特に現在のコロナ禍を乗り切るためには個人や企業、自治体、政府などが一体となって、オールニッポンの力を結集することが必要です。このように合本主義の考え方を現代に活かすことは、日本経済全体が復活を遂げるうえで一つのカギを握っていると言えるでしょう。

数多くの経済人が協力~益田孝、大倉喜八郎、浅野総一郎、安田善次郎……

さて、栄一は第一国立銀行を設立した後、合本主義の実践に邁進していきます。

それには出資者や協力者の存在が不可欠でしたが、栄一には常に多くの経済人が協力していました。その顔ぶれと設立企業の主なものを別表にまとめました。これと前回の「渋沢栄一が設立または関与した主な企業」の一覧表を併せて見ていただくと、栄一のネットワークの幅広さがわかります。

  • 渋沢栄一とともに企業などを設立・協力した主な経済人

    渋沢栄一とともに企業などを設立・協力した主な経済人

このうち益田孝はもともと栄一の大蔵省時代の後輩で、栄一が大蔵省を辞めた時に一緒に辞めた間柄です。その後、益田は三井物産の初代社長に就任して同社を三井財閥の中核企業に育て上げ、やがて三井財閥の総帥となりました。

益田はその間、栄一が手がけた会社設立の多くに協力してきました。抄紙会社(現・王子製紙)、大阪紡績(現・東洋紡)、共同運輸(現・日本郵船)、東京瓦斯(現・東京ガス)、東京電燈(現・東京電力)、帝国ホテルなどです。

また栄一とともに東京商法会議所(現・東京会議所)を設立し、会頭となった栄一の下で副会頭に就任しました。東京株式取引所(現・東京証券取引所)の設立時には主要株主として参加しました。渋沢にとっては、協力者というよりパートナーと言ってもいい存在でした。

栄一は大倉喜八郎、浅野総一郎、安田善次郎らとも協力し合いました。栄一が主導して設立した会社のうち、大阪紡績、共同運輸、東京瓦斯、帝国ホテルなど数多くの会社に、この3人は出資や発起人などの形で参加しています。

逆に、自らの事業拡大に際しては、栄一に出資してもらうなど多くの支援を受けました。

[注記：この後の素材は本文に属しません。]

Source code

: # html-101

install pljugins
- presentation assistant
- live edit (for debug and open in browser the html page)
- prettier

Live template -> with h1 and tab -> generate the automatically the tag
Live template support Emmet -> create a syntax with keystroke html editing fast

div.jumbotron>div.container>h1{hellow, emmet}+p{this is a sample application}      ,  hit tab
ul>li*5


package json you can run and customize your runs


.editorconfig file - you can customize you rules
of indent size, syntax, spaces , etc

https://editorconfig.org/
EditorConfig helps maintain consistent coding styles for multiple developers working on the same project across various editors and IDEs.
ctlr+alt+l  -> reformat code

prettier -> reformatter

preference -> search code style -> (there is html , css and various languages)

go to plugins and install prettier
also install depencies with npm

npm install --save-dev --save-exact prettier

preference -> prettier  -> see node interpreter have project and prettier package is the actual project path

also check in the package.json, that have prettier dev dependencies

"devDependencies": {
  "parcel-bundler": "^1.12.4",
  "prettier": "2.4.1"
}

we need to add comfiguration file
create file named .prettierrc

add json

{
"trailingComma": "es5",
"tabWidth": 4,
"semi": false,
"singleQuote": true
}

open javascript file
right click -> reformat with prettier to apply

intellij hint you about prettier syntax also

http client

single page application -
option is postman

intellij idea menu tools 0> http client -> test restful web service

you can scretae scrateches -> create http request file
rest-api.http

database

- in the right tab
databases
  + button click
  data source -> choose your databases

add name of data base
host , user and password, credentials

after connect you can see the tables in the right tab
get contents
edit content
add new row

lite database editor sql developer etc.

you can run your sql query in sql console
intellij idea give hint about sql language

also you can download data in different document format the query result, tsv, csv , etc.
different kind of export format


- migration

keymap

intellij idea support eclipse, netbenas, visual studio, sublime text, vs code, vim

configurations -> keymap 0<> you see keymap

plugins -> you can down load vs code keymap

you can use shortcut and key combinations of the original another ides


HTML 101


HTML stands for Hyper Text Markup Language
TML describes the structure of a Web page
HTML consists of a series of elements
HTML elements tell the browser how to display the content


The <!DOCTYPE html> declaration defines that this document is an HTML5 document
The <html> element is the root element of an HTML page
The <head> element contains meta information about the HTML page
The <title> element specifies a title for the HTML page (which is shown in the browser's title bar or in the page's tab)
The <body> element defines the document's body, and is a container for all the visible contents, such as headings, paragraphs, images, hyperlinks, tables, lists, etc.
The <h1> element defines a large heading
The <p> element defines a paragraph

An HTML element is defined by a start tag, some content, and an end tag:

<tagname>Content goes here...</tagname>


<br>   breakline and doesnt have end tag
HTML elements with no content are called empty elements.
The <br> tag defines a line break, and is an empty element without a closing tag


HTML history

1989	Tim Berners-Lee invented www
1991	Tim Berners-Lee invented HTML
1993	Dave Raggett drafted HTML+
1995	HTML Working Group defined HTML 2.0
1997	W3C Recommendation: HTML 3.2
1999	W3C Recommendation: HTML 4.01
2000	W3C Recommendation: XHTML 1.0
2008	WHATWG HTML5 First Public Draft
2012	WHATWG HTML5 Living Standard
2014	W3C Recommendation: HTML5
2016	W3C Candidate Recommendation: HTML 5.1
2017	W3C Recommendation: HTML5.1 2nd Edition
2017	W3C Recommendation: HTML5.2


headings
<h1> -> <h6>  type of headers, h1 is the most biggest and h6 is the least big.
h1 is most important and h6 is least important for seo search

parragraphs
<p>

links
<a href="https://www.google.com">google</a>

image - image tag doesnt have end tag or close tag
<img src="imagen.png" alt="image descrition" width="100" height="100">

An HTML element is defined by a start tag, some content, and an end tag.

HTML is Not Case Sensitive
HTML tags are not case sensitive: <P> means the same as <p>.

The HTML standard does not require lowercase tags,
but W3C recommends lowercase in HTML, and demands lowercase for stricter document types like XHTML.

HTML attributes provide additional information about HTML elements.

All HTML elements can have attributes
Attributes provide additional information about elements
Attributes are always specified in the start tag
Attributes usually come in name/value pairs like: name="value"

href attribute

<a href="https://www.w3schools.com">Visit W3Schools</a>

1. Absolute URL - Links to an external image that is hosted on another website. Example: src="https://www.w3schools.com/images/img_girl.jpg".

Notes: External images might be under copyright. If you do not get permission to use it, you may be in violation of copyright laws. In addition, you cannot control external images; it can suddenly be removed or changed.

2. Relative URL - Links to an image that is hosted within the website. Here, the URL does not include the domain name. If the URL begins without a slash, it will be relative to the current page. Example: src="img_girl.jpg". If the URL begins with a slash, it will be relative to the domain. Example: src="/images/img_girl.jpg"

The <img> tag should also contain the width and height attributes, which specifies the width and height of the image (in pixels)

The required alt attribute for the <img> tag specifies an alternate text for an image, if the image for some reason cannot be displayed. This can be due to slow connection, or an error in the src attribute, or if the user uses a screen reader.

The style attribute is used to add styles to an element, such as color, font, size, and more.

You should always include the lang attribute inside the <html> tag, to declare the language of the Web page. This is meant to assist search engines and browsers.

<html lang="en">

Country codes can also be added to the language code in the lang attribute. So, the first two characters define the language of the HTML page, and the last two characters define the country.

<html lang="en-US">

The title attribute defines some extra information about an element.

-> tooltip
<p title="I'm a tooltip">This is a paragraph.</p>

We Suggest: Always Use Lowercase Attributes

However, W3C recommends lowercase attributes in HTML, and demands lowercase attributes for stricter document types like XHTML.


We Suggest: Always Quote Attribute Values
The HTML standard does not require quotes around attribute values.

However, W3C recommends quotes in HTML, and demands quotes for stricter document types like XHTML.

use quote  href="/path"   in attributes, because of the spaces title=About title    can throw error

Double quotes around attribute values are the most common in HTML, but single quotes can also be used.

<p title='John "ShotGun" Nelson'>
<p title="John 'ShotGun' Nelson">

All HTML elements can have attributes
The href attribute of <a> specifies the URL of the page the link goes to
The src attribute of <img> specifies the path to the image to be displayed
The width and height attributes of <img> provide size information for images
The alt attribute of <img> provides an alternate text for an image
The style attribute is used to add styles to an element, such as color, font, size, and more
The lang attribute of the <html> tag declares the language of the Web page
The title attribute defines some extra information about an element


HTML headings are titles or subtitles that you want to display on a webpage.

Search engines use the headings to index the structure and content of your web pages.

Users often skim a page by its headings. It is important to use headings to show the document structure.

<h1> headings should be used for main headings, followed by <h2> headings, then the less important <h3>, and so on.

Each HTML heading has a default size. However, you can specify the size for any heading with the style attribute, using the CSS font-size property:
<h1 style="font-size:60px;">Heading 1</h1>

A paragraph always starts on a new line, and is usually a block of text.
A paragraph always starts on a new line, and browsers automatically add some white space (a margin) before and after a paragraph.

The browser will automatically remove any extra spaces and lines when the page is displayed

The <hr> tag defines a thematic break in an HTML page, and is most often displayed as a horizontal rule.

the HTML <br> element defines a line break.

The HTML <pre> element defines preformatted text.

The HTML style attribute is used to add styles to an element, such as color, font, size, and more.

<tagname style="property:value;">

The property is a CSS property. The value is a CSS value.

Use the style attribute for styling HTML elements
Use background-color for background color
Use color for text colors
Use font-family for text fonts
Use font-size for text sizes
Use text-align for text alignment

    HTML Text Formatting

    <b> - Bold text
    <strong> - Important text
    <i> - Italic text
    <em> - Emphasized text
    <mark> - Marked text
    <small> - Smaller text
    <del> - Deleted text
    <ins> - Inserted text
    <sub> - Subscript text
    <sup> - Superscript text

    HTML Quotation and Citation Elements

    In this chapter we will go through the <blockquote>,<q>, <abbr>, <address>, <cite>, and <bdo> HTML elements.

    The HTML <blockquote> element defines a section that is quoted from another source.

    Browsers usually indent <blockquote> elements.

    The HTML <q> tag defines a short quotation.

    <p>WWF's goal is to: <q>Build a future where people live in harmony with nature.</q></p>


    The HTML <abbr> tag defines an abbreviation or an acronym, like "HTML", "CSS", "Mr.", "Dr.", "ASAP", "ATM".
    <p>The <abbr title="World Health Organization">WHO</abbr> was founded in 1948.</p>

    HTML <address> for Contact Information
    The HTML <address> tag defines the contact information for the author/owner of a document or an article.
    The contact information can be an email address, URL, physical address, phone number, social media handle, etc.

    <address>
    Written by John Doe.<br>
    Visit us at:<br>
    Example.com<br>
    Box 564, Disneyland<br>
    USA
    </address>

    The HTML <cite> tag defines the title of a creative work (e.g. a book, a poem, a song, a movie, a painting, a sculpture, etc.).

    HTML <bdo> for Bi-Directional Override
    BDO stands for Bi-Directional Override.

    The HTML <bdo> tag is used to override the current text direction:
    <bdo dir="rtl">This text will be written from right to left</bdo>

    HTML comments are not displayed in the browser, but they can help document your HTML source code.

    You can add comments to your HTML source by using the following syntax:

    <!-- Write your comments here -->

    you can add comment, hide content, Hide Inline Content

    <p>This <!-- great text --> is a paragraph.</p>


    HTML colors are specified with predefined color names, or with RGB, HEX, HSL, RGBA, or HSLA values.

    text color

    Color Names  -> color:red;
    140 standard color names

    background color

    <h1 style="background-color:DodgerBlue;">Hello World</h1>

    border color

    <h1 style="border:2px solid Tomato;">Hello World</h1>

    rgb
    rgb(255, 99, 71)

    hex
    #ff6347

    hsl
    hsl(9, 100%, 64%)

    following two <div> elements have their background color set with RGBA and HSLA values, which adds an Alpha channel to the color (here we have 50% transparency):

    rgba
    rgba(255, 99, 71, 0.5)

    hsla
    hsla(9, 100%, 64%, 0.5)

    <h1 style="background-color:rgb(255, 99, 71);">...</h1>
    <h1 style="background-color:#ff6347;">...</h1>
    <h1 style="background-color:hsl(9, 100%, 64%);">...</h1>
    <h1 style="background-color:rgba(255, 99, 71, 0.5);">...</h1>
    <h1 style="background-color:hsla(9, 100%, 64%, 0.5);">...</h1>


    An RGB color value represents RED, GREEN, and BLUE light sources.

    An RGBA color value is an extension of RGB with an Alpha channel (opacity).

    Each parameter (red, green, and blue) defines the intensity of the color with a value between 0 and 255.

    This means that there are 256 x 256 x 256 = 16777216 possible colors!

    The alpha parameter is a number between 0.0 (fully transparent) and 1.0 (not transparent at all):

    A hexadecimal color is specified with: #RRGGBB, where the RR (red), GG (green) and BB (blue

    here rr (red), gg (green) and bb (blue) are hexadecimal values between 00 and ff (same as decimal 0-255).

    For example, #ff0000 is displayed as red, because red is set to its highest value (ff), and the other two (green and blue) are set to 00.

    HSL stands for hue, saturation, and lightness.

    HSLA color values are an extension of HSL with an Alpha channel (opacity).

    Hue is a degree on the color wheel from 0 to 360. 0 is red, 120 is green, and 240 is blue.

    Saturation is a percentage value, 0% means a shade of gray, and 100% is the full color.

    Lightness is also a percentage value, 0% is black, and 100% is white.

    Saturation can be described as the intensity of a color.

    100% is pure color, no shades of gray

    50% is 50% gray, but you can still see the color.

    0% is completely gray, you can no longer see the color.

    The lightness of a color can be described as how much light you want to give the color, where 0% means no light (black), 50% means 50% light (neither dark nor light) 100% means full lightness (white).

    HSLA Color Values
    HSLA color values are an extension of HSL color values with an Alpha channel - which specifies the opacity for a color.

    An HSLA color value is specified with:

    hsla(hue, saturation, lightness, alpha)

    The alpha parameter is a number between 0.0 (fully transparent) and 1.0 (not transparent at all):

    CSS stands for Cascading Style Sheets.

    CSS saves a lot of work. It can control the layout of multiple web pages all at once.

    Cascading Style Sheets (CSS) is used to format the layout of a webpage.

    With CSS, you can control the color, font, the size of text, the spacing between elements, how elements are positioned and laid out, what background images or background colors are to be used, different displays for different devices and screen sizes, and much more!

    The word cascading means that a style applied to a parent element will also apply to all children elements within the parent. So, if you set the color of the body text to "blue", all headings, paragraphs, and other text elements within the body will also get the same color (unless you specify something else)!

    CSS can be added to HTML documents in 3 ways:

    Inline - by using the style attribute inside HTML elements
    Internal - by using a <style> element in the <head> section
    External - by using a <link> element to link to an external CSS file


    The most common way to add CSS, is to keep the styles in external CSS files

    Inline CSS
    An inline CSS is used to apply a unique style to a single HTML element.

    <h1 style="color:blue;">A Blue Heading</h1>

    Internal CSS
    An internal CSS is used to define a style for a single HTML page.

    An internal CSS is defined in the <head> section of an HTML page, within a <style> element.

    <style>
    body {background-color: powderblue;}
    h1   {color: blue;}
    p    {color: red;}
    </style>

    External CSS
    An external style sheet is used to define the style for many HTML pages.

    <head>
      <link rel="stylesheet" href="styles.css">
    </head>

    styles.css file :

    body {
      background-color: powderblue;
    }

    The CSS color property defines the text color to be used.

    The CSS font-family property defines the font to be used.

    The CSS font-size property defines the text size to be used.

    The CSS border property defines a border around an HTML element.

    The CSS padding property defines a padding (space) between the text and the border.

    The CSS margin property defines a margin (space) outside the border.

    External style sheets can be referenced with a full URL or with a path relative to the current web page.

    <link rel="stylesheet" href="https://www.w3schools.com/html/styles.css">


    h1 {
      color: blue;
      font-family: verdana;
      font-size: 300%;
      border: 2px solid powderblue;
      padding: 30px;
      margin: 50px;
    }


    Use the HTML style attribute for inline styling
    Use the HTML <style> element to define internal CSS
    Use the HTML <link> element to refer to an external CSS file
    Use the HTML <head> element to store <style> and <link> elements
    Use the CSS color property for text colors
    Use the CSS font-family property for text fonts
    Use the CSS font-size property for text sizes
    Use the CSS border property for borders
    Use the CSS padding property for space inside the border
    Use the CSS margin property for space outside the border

彼らは後に大倉財閥、浅野財閥、安田財閥を形成し、三菱、三井、住友に次ぐ地位を築きますが、それは栄一からの支援なしには実現できなかったと言っても過言ではありません。

信頼関係で危機を乗り切る~古河市兵衛との絆

古河財閥の創始者である古河市兵衛と栄一の間には、二人の絆を物語るエピソードが残っています。

栄一が第一国立銀行を設立する際、三井組と小野組が主要株主となったことは前述のとおりですが、古河は小野組の番頭でした。ところが、同銀行設立からわずか1年後に小野組は経営破綻したのです。同銀行にとって小野組は主要株主であると同時に主な融資先でもあり、小野組への貸出額は同銀行の債権全体の約半分を占めていました。しかもそのほとんどが、契約書も担保もない、いわゆる信用貸しだったそうです。現代では考えられないことですが、まだ明治初期にはそういうこともあったのでしょう。

その小野組が破綻したのですから、同銀行も連鎖的に危機的状況となったのです。この時、古河は「銀行には決して迷惑はかけません」と約束して、小野組が保有していた米や生糸などの資産を銀行に差し出したそうです。このおかげで、同銀行は債権を回収することができて倒産の危機を免れたのでした。

栄一は後に「こういう時は、それなりにごまかすのが世の常。ところが古河氏は隠すどころか、自分から抵当品を提供した。きわめて立派で、深く感心した」と振り返っています。

この経験から、栄一は古河を厚く信用し、後に古河が鉱山開発事業に乗り出す時に資金援助をしました。これが、古河財閥の出発点となったのです。

このように、栄一と経済人との関係は単にビジネス上の付き合いを超えて、お互いに信頼関係で結ばれ、協力し助け合う関係を築いていたわけです。合本主義の真髄が、ここに表されています。

「東の渋沢・西の五代」 

ここで、五代友厚との関係についても触れておきましょう。

五代は数年前のNHKの朝ドラ「あさが来た」でディーン・フジオカさんが演じて話題になり、最近では五代を描いた映画「天外者」で、三浦春馬さんが生前最後となった映画出演として注目されました。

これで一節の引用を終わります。